Student Project: Deep Reader

This is the start of a thread for a project I’d like to embark on.

I’d like to create a data product that enables a user’s finger to translate text on the page of a book to speech in real-time; think of a child double tapping a word on the page of book and having it read aloud. I believe this is possible through combining methods in scene text detection, action detection, and text-to-speech. If we can build this, we could create an augmented educational experience that removes screens from the process of learning to read. The dream is to develop the deep learning algorithms to do this with the library, embed the models on edge devices with GPU’s and cameras (think along the lines of Nvidia’s Jetson Nano [1]), and let them loose on the world. Given the current state and coming future of edge devices, I can foresee equipping the most high-need schools with these “deep readers” at a relatively low cost. [1]

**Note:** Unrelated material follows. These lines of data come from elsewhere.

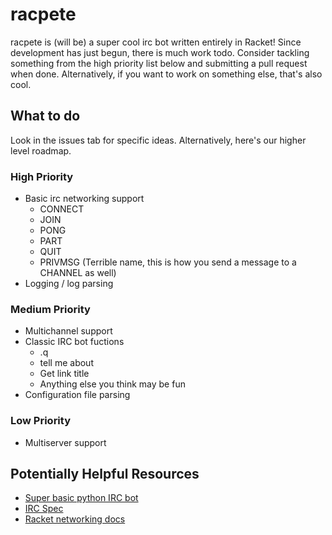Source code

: racpete
=======
racpete is (will be) a super cool irc bot written entirely in Racket!  Since
development has just begun, there is much work todo.  Consider tackling
something from the high priority list below and submitting a pull request when
done.  Alternatively, if you want to work on something else, that's also cool.

What to do
----------
Look in the issues tab for specific ideas.  Alternatively, here's our higher
level roadmap.

### High Priority ###
- Basic irc networking support
    - CONNECT
    - JOIN
    - PONG
    - PART
    - QUIT
    - PRIVMSG (Terrible name, this is how you send a message to a CHANNEL as
      well)
- Logging / log parsing

### Medium Priority ###
- Multichannel support
- Classic IRC bot fuctions
    - .q
    - tell me about
    - Get link title
    - Anything else you think may be fun
- Configuration file parsing

### Low Priority ###
- Multiserver support

Potentially Helpful Resources
-----------------------------
- [Super basic python IRC bot](http://travismccrea.com/2010/02/write-a-basic-python-irc-bot/)
- [IRC Spec](http://tools.ietf.org/html/rfc2812)
- [Racket networking docs](http://docs.racket-lang.org/net/)

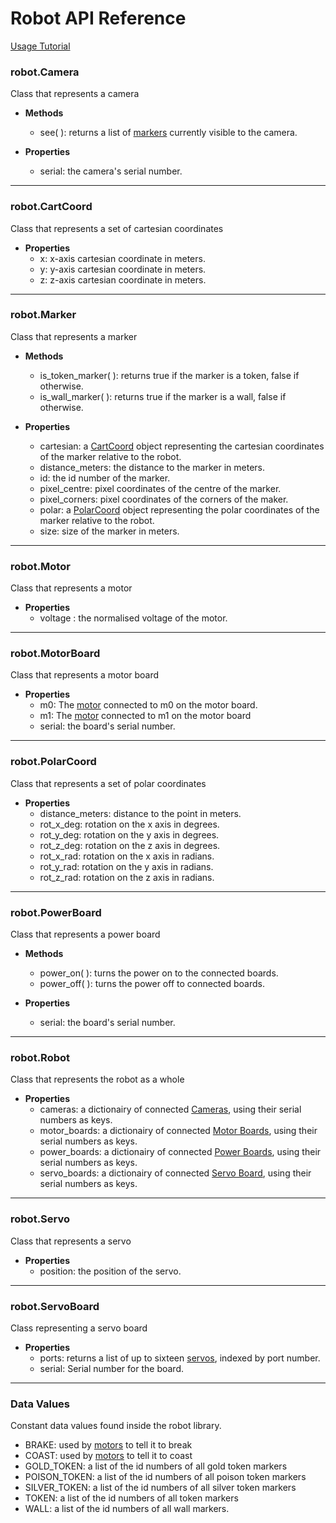 # Robot API Reference
[Usage Tutorial](index)
### robot.Camera

Class that represents a camera
- **Methods**
  - see( ): returns a list of [markers](#robotmarker) currently visible to the camera.


- **Properties**
  - serial: the camera's serial number.

---

### robot.CartCoord
Class that represents a set of cartesian coordinates
- **Properties**
  - x: x-axis cartesian coordinate in meters.
  - y: y-axis cartesian coordinate in meters.
  - z: z-axis cartesian coordinate in meters.

---

### robot.Marker
Class that represents a marker
- **Methods**
  - is_token_marker( ): returns true if the marker is a token, false if otherwise.
  - is_wall_marker( ): returns true if the marker is a wall, false if otherwise.


- **Properties**
  - cartesian: a [CartCoord](#robotcartcoord) object representing the cartesian coordinates of the marker relative to the robot.
  - distance_meters: the distance to the marker in meters.
  - id: the id number of the marker.
  - pixel_centre: pixel coordinates of the centre of the marker.
  - pixel_corners: pixel coordinates of the corners of the maker.
  - polar: a [PolarCoord](#robotpolarcoord) object representing the polar coordinates of the marker relative to the robot.
  - size: size of the marker in meters.

---

### robot.Motor
Class that represents a motor
- **Properties**
  - voltage : the normalised voltage of the motor.

---

### robot.MotorBoard
Class that represents a motor board
- **Properties**
  - m0: The [motor](#robotmotor) connected to m0 on the motor board.
  - m1: The [motor](#robotmotor) connected to m1 on the motor board
  - serial: the board's serial number.

---

###  robot.PolarCoord
Class that represents a set of polar coordinates
- **Properties**
  - distance_meters: distance to the point in meters.
  - rot\_x_deg: rotation on the x axis in degrees.
  - rot\_y_deg: rotation on the y axis in degrees.
  - rot\_z_deg: rotation on the z axis in degrees.
  - rot\_x_rad: rotation on the x axis in radians.
  - rot\_y_rad: rotation on the y axis in radians.
  - rot\_z_rad: rotation on the z axis in radians.

---

###  robot.PowerBoard
Class that represents a power board
- **Methods**
  - power_on( ): turns the power on to the connected boards.
  - power_off( ): turns the power off to connected boards.


- **Properties**
  - serial: the board's serial number.

---

###  robot.Robot
Class that represents the robot as a whole
- **Properties**
  - cameras: a dictionairy of connected [Cameras](#robotcamera), using their serial numbers as keys.
  - motor_boards: a dictionairy of connected [Motor Boards](#robotmotorboard), using their serial numbers as keys.
  - power_boards: a dictionairy of connected [Power Boards](#robotpowerboard), using their serial numbers as keys.
  - servo_boards: a dictionairy of connected [Servo Board](#robotservoboard), using their serial numbers as keys.

---

###  robot.Servo
Class that represents a servo
- **Properties**
  - position: the position of the servo.

---

###  robot.ServoBoard
Class representing a servo board
- **Properties**
  - ports: returns a list of up to sixteen [servos](#robotservo), indexed by port number.
  - serial: Serial number for the board.

---
### Data Values
Constant data values found inside the robot library.
- BRAKE: used by [motors](#robotmotor) to tell it to break
- COAST: used by [motors](#robotmotor) to tell it to coast
- GOLD_TOKEN: a list of the id numbers of all gold token markers
- POISON_TOKEN: a list of the id numbers of all poison token markers
- SILVER_TOKEN: a list of the id numbers of all silver token markers
- TOKEN: a list of the id numbers of all token markers
- WALL: a list of the id numbers of all wall markers.
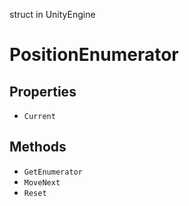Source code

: struct in UnityEngine
# PositionEnumerator

## Properties
- `Current`
## Methods
- `GetEnumerator`
- `MoveNext`
- `Reset`
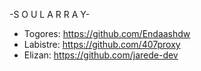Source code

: -S O U L  A R R A Y-

- Togores: https://github.com/Endaashdw
- Labistre: https://github.com/407proxy
- Elizan: https://github.com/jarede-dev
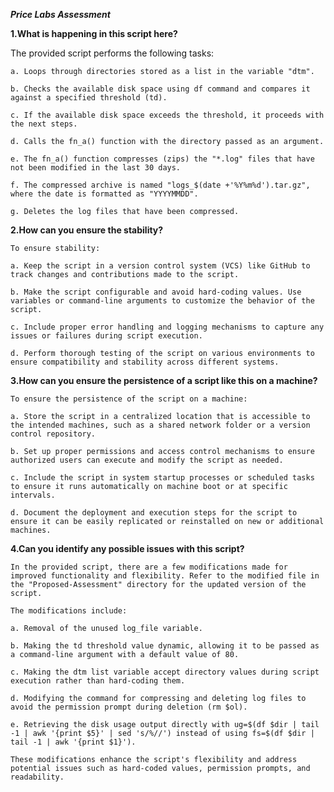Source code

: ***Price Labs Assessment***

**1.What is happening in this script here?**

The provided script performs the following tasks:

    a. Loops through directories stored as a list in the variable "dtm".
    
    b. Checks the available disk space using df command and compares it against a specified threshold (td).
    
    c. If the available disk space exceeds the threshold, it proceeds with the next steps.
    
    d. Calls the fn_a() function with the directory passed as an argument.
    
    e. The fn_a() function compresses (zips) the "*.log" files that have not been modified in the last 30 days.
    
    f. The compressed archive is named "logs_$(date +'%Y%m%d').tar.gz", where the date is formatted as "YYYYMMDD".
    
    g. Deletes the log files that have been compressed.


**2.How can you ensure the stability?**

    To ensure stability:

    a. Keep the script in a version control system (VCS) like GitHub to track changes and contributions made to the script.

    b. Make the script configurable and avoid hard-coding values. Use variables or command-line arguments to customize the behavior of the script.

    c. Include proper error handling and logging mechanisms to capture any issues or failures during script execution.

    d. Perform thorough testing of the script on various environments to ensure compatibility and stability across different systems.

 **3.How can you ensure the persistence of a script like this on a machine?**

    To ensure the persistence of the script on a machine:

    a. Store the script in a centralized location that is accessible to the intended machines, such as a shared network folder or a version control repository.

    b. Set up proper permissions and access control mechanisms to ensure authorized users can execute and modify the script as needed.

    c. Include the script in system startup processes or scheduled tasks to ensure it runs automatically on machine boot or at specific intervals.

    d. Document the deployment and execution steps for the script to ensure it can be easily replicated or reinstalled on new or additional machines.

**4.Can you identify any possible issues with this script?**

    In the provided script, there are a few modifications made for improved functionality and flexibility. Refer to the modified file in the "Proposed-Assessment" directory for the updated version of the script.

    The modifications include:

    a. Removal of the unused log_file variable.

    b. Making the td threshold value dynamic, allowing it to be passed as a command-line argument with a default value of 80.

    c. Making the dtm list variable accept directory values during script execution rather than hard-coding them.

    d. Modifying the command for compressing and deleting log files to avoid the permission prompt during deletion (rm $ol).

    e. Retrieving the disk usage output directly with ug=$(df $dir | tail -1 | awk '{print $5}' | sed 's/%//') instead of using fs=$(df $dir | tail -1 | awk '{print $1}').

    These modifications enhance the script's flexibility and address potential issues such as hard-coded values, permission prompts, and readability.


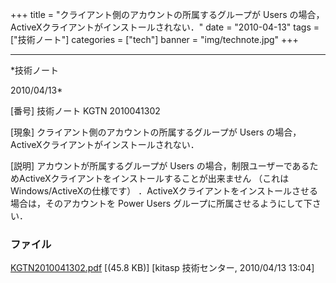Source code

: ﻿+++
title = "クライアント側のアカウントの所属するグループが Users の場合，ActiveXクライアントがインストールされない．"
date = "2010-04-13"
tags = ["技術ノート"]
categories = ["tech"]
banner = "img/technote.jpg"
+++

-----------------------------------------------------------------------------------------------------------------------------

*技術ノート

2010/04/13*


[番号]
技術ノート KGTN 2010041302

[現象]
クライアント側のアカウントの所属するグループが Users
の場合，ActiveXクライアントがインストールされない．

[説明]
アカウントが所属するグループが Users
の場合，制限ユーザーであるためActiveXクライアントをインストールすることが出来ません
（これはWindows/ActiveXの仕様です）
．ActiveXクライアントをインストールさせる場合は，そのアカウントを Power
Users グループに所属させるようにして下さい．


### ファイル

 
 


[KGTN2010041302.pdf](http://techreport.kitasp.net/attachments/download/134/KGTN2010041302.pdf)
 [(45.8 KB)] [kitasp 技術センター, 2010/04/13
13:04]


 


 


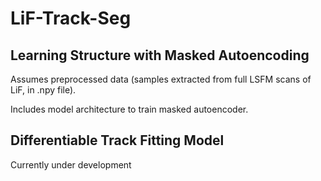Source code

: # LiF-Track-Seg

## Learning Structure with Masked Autoencoding
Assumes preprocessed data (samples extracted from full LSFM scans of LiF, in .npy file).

Includes model architecture to train masked autoencoder.

## Differentiable Track Fitting Model
Currently under development
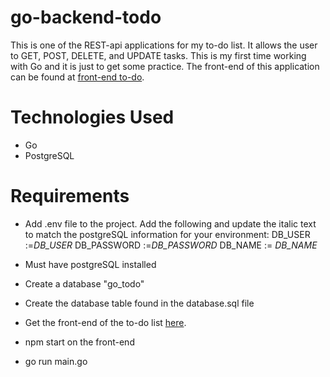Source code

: # go-backend-todo

This is one of the REST-api applications for my to-do list. It allows the user to GET, POST, DELETE, and UPDATE tasks. This is my first time working with Go and it is just to get some practice. The front-end of this application can be found at [front-end to-do](https://github.com/jothoudt/frontend-to-do).

# Technologies Used

- Go
- PostgreSQL

# Requirements

- Add .env file to the project. Add the following and update the italic text to match the postgreSQL information for your environment:
    DB_USER :=<em>DB_USER</em>
	DB_PASSWORD :=<em>DB_PASSWORD</em>
	DB_NAME := <em>DB_NAME</em>
- Must have postgreSQL installed
- Create a database "go_todo"
- Create the database table found in the database.sql file
- Get the front-end of the to-do list [here](https://github.com/jothoudt/frontend-to-do).

- npm start on the front-end

- go run main.go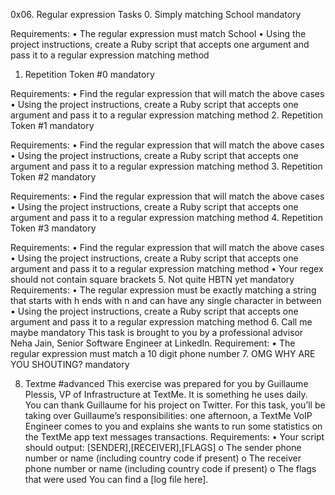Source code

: 0x06. Regular expression
Tasks
0. Simply matching School
mandatory

Requirements:
•	The regular expression must match School
•	Using the project instructions, create a Ruby script that accepts one argument and pass it to a regular expression matching method
1. Repetition Token #0
mandatory

Requirements:
•	Find the regular expression that will match the above cases
•	Using the project instructions, create a Ruby script that accepts one argument and pass it to a regular expression matching method
2. Repetition Token #1
mandatory

Requirements:
•	Find the regular expression that will match the above cases
•	Using the project instructions, create a Ruby script that accepts one argument and pass it to a regular expression matching method
3. Repetition Token #2
mandatory

Requirements:
•	Find the regular expression that will match the above cases
•	Using the project instructions, create a Ruby script that accepts one argument and pass it to a regular expression matching method
4. Repetition Token #3
mandatory

Requirements:
•	Find the regular expression that will match the above cases
•	Using the project instructions, create a Ruby script that accepts one argument and pass it to a regular expression matching method
•	Your regex should not contain square brackets
5. Not quite HBTN yet
mandatory
Requirements:
•	The regular expression must be exactly matching a string that starts with h ends with n and can have any single character in between
•	Using the project instructions, create a Ruby script that accepts one argument and pass it to a regular expression matching method
6. Call me maybe
mandatory
This task is brought to you by a professional advisor Neha Jain, Senior Software Engineer at LinkedIn.
Requirement:
•	The regular expression must match a 10 digit phone number
7. OMG WHY ARE YOU SHOUTING?
mandatory
 
8. Textme
#advanced
This exercise was prepared for you by Guillaume Plessis, VP of Infrastructure at TextMe. It is something he uses daily. You can thank Guillaume for his project on Twitter.
For this task, you’ll be taking over Guillaume’s responsibilities: one afternoon, a TextMe VoIP Engineer comes to you and explains she wants to run some statistics on the TextMe app text messages transactions.
Requirements:
•	Your script should output: [SENDER],[RECEIVER],[FLAGS]
o	The sender phone number or name (including country code if present)
o	The receiver phone number or name (including country code if present)
o	The flags that were used
You can find a [log file here].

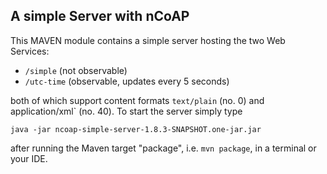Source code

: ## A simple Server with nCoAP

This MAVEN module contains a simple server hosting the two Web Services:

* `/simple` (not observable)
* `/utc-time` (observable, updates every 5 seconds)

both of which support content formats `text/plain` (no. 0) and   application/xml` (no. 40). To start the server simply
type

`java -jar ncoap-simple-server-1.8.3-SNAPSHOT.one-jar.jar`

after running the Maven target "package", i.e. `mvn package`, in a terminal or your IDE.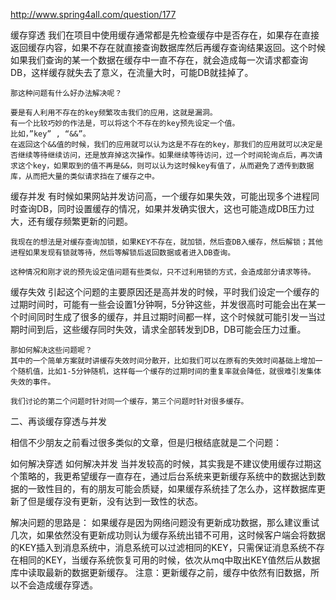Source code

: http://www.spring4all.com/question/177

缓存穿透
    我们在项目中使用缓存通常都是先检查缓存中是否存在，如果存在直接返回缓存内容，如果不存在就直接查询数据库然后再缓存查询结果返回。这个时候如果我们查询的某一个数据在缓存中一直不存在，就会造成每一次请求都查询DB，这样缓存就失去了意义，在流量大时，可能DB就挂掉了。
    
    那这种问题有什么好办法解决呢？
    
    要是有人利用不存在的key频繁攻击我们的应用，这就是漏洞。
    有一个比较巧妙的作法是，可以将这个不存在的key预先设定一个值。
    比如，”key” , “&&”。
    在返回这个&&值的时候，我们的应用就可以认为这是不存在的key，那我们的应用就可以决定是否继续等待继续访问，还是放弃掉这次操作。如果继续等待访问，过一个时间轮询点后，再次请求这个key，如果取到的值不再是&&，则可以认为这时候key有值了，从而避免了透传到数据库，从而把大量的类似请求挡在了缓存之中。
缓存并发
    有时候如果网站并发访问高，一个缓存如果失效，可能出现多个进程同时查询DB，同时设置缓存的情况，如果并发确实很大，这也可能造成DB压力过大，还有缓存频繁更新的问题。
    
    我现在的想法是对缓存查询加锁，如果KEY不存在，就加锁，然后查DB入缓存，然后解锁；其他进程如果发现有锁就等待，然后等解锁后返回数据或者进入DB查询。
    
    这种情况和刚才说的预先设定值问题有些类似，只不过利用锁的方式，会造成部分请求等待。
缓存失效
    引起这个问题的主要原因还是高并发的时候，平时我们设定一个缓存的过期时间时，可能有一些会设置1分钟啊，5分钟这些，并发很高时可能会出在某一个时间同时生成了很多的缓存，并且过期时间都一样，这个时候就可能引发一当过期时间到后，这些缓存同时失效，请求全部转发到DB，DB可能会压力过重。
    
    那如何解决这些问题呢？
    其中的一个简单方案就时讲缓存失效时间分散开，比如我们可以在原有的失效时间基础上增加一个随机值，比如1-5分钟随机，这样每一个缓存的过期时间的重复率就会降低，就很难引发集体失效的事件。
    
    我们讨论的第二个问题时针对同一个缓存，第三个问题时针对很多缓存。
    
    
二、再谈缓存穿透与并发

相信不少朋友之前看过很多类似的文章，但是归根结底就是二个问题：

如何解决穿透
如何解决并发
当并发较高的时候，其实我是不建议使用缓存过期这个策略的，我更希望缓存一直存在，通过后台系统来更新缓存系统中的数据达到数据的一致性目的，有的朋友可能会质疑，如果缓存系统挂了怎么办，这样数据库更新了但是缓存没有更新，没有达到一致性的状态。

解决问题的思路是：
如果缓存是因为网络问题没有更新成功数据，那么建议重试几次，如果依然没有更新成功则认为缓存系统出错不可用，这时候客户端会将数据的KEY插入到消息系统中，消息系统可以过滤相同的KEY，只需保证消息系统不存在相同的KEY，当缓存系统恢复可用的时候，依次从mq中取出KEY值然后从数据库中读取最新的数据更新缓存。
注意：更新缓存之前，缓存中依然有旧数据，所以不会造成缓存穿透。
    

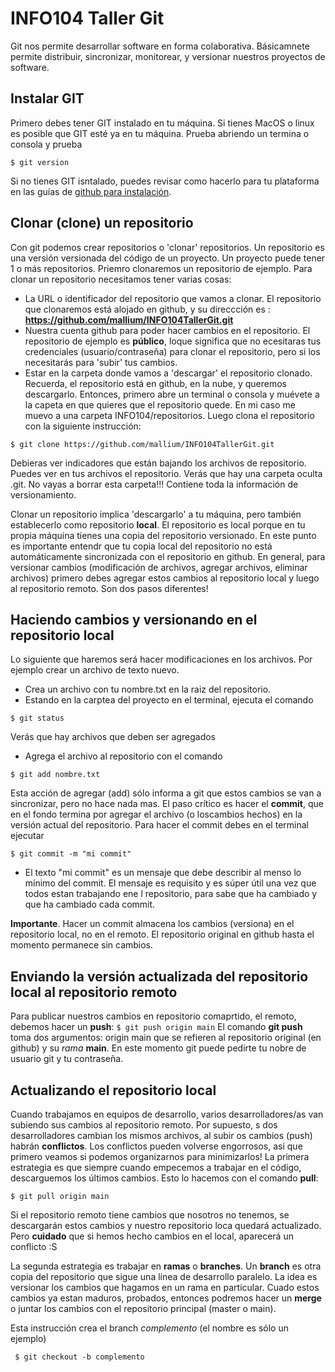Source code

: # INFO104 Taller Git
Git nos permite desarrollar software en forma colaborativa. Básicamnete permite distribuir, sincronizar, monitorear, y versionar nuestros proyectos de software. 

## Instalar GIT
Primero debes tener GIT instalado en tu máquina. Si tienes MacOS o linux es posible que GIT esté ya en tu máquina. Prueba abriendo un termina o consola y prueba

`$ git version`

Si no tienes GIT isntalado, puedes revisar como hacerlo para tu plataforma en las guías de [github para instalación](https://github.com/git-guides/install-git).

## Clonar (clone) un repositorio
Con git podemos crear repositorios o 'clonar' repositorios. Un repositorio es una versión versionada del código de un proyecto. Un proyecto puede tener 1 o más repositorios. Priemro clonaremos un repositorio de ejemplo. Para clonar un repositorio necesitamos tener varias cosas: 
- La URL o identificador del repositorio que vamos a clonar. El repositorio que clonaremos está alojado en github, y su direccción es : **https://github.com/mallium/INFO104TallerGit.git**
- Nuestra cuenta github para poder hacer cambios en el repositorio. El repositorio de ejemplo es **público**, loque significa que no ecesitaras tus credenciales (usuario/contraseña) para clonar el repositorio, pero si los necesitarás para 'subir' tus cambios.
- Estar en la carpeta donde vamos a 'descargar' el repositorio clonado. Recuerda, el repositorio está en github, en la nube, y queremos descargarlo. Entonces, primero abre un terminal o consola y muévete a la capeta en que quieres que el repositorio quede. En mi caso me muevo a una carpeta INFO104/repositorios. Luego clona el repositorio con la siguiente instrucción:

`$ git clone https://github.com/mallium/INFO104TallerGit.git`

Debieras ver indicadores que están bajando los archivos de repositorio.
Puedes ver en tus archivos el repositorio. Verás que hay una carpeta oculta .git. No vayas a borrar esta carpeta!!! Contiene toda la información de versionamiento.

Clonar un repositorio implica 'descargarlo' a tu máquina, pero también establecerlo como repositorio **local**. El repositorio es local porque en tu propia máquina tienes una copia del repositorio versionado. En este punto es importante entendr que tu copia local del repositorio no está automáticamente sincronizada con el repositorio en github. En general, para versionar cambios (modificación de archivos, agregar archivos, eliminar archivos) primero debes agregar estos cambios al repositorio local y luego al repositorio remoto. Son dos pasos diferentes!

## Haciendo cambios y versionando en el repositorio local
Lo siguiente que haremos será hacer modificaciones en los archivos. Por ejemplo crear un archivo de texto nuevo. 
- Crea un archivo con tu nombre.txt en la raiz del repositorio. 
- Estando en la carptea del proyecto en el terminal, ejecuta el comando 

`$ git status`

  Verás que hay archivos que deben ser agregados
- Agrega el archivo al repositorio con el comando

`$ git add nombre.txt`

  Esta acción de agregar (add) sólo informa a git que estos cambios se van a sincronizar, pero no hace nada mas. El paso crítico es hacer el **commit**, que en el fondo termina por agregar el archivo (o loscambios hechos) en la versión actual del repositorio. Para hacer el commit debes en el terminal ejecutar 

`$ git commit -m "mi commit"`

- El texto "mi commit" es un mensaje que debe describir al menso lo mínimo del commit. El mensaje es requisito y es súper útil una vez que todos estan trabajando ene l repositorio, para sabe que ha cambiado y que ha cambiado cada commit. 

**Importante**. Hacer un commit almacena los cambios (versiona) en el repositorio local, no en el remoto. El repositorio original en github hasta el momento permanece sin cambios. 

## Enviando la versión actualizada del repositorio local al repositorio remoto
Para publicar nuestros cambios en repositorio comaprtido, el remoto, debemos hacer un **push**:
`$ git push origin main`
El comando **git push** toma dos argumentos: origin main que se refieren al repositorio original (en github) y su _rama_ **main**.
En este momento git puede pedirte tu nobre de usuario git y tu contraseña. 

## Actualizando el repositorio local
Cuando trabajamos en equipos de desarrollo, varios desarrolladores/as van subiendo sus cambios al repositorio remoto. Por supuesto, s dos desarrolladores cambian los mismos archivos, al subir os cambios (push) habrán **conflictos**. Los conflictos pueden volverse engorrosos, asi que primero veamos si podemos organizarnos para minimizarlos! 
La primera estrategia es que siempre cuando empecemos a trabajar en el código, descarguemos los últimos cambios. Esto lo hacemos con el comando **pull**:

`$ git pull origin main`

Si el repositorio remoto tiene cambios que nosotros no tenemos, se descargarán estos cambios y nuestro repositorio loca quedará actualizado. Pero **cuidado** que si hemos hecho cambios en el local, aparecerá un conflicto :S

La segunda estrategia es trabajar en **ramas** o **branches**. Un **branch** es otra copia del repositorio que sigue una línea de desarrollo paralelo. La idea es versionar los cambios que hagamos en un rama en particular. Cuado estos cambios ya estan maduros, probados, entonces podremos hacer un **merge** o juntar los cambios con el repositorio principal (master o main). 

Esta instrucción crea el branch _complemento_ (el nombre es sólo un ejemplo)

` $ git checkout -b complemento`
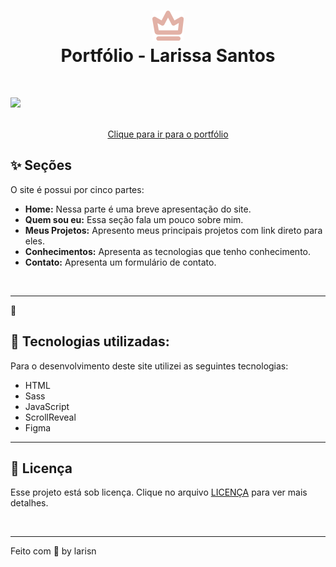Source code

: 
<h1 align="center">
<img src="assets/img/icons/brand-icon-rose.svg" width="50px"><br>Portfólio - Larissa Santos
</h1>
<br>

![](https://github.com/larisn/portfolio/blob/main/assets/img/Preview.png)
<br>
<br>

<div align="center">
  <p><a href="https://larisn.com/">Clique para ir para o portfólio</a></p>
</div>

## ✨ Seções
O site é possui por cinco partes:

- **Home:** Nessa parte é uma breve apresentação do site.
- **Quem sou eu:** Essa seção fala um pouco sobre mim.
- **Meus Projetos:** Apresento meus principais projetos com link direto para eles.
- **Conhecimentos:** Apresenta as tecnologias que tenho conhecimento.
- **Contato:** Apresenta um formulário de contato.
<br>

---
🍥
## 🍥 Tecnologias utilizadas:

Para o desenvolvimento deste site utilizei as seguintes tecnologias:

* HTML
* Sass
* JavaScript
* ScrollReveal
* Figma

---

## 🎐 Licença
Esse projeto está sob licença. Clique no arquivo [LICENÇA](https://github.com/larisn/larisn/blob/main/LICENSE.md) para ver mais detalhes.

<br>

---

Feito com 🤍 by larisn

Note: I have never embarked on a complex computer vision project and am hoping to get feedback on the idea as well as any pointers on where to start.

My first goals are going to be implementations of proof of concepts with scene text detection and action detection separately (while using the library).

Any and all comments are welcome as well as any skill level of collaborators; I’d consider myself an intermediate coder and novice/intermediate level of machine learning practitioner.


You can use your camera on your phone to do something similar with google translate:

Hey @baz, thanks for that. I think there are a few programs/apps that can do something like this which tells me it’s in the realm of possibility but the idea with what I want to create is that you wouldn’t have to use a phone or computer screen; just have a book light with a camera pointing down to the pages and use an edge device to handle the magic… at least that’s the idea.

I’m working on a POC for action detection now; hoping to develop a blog about it by the weekend.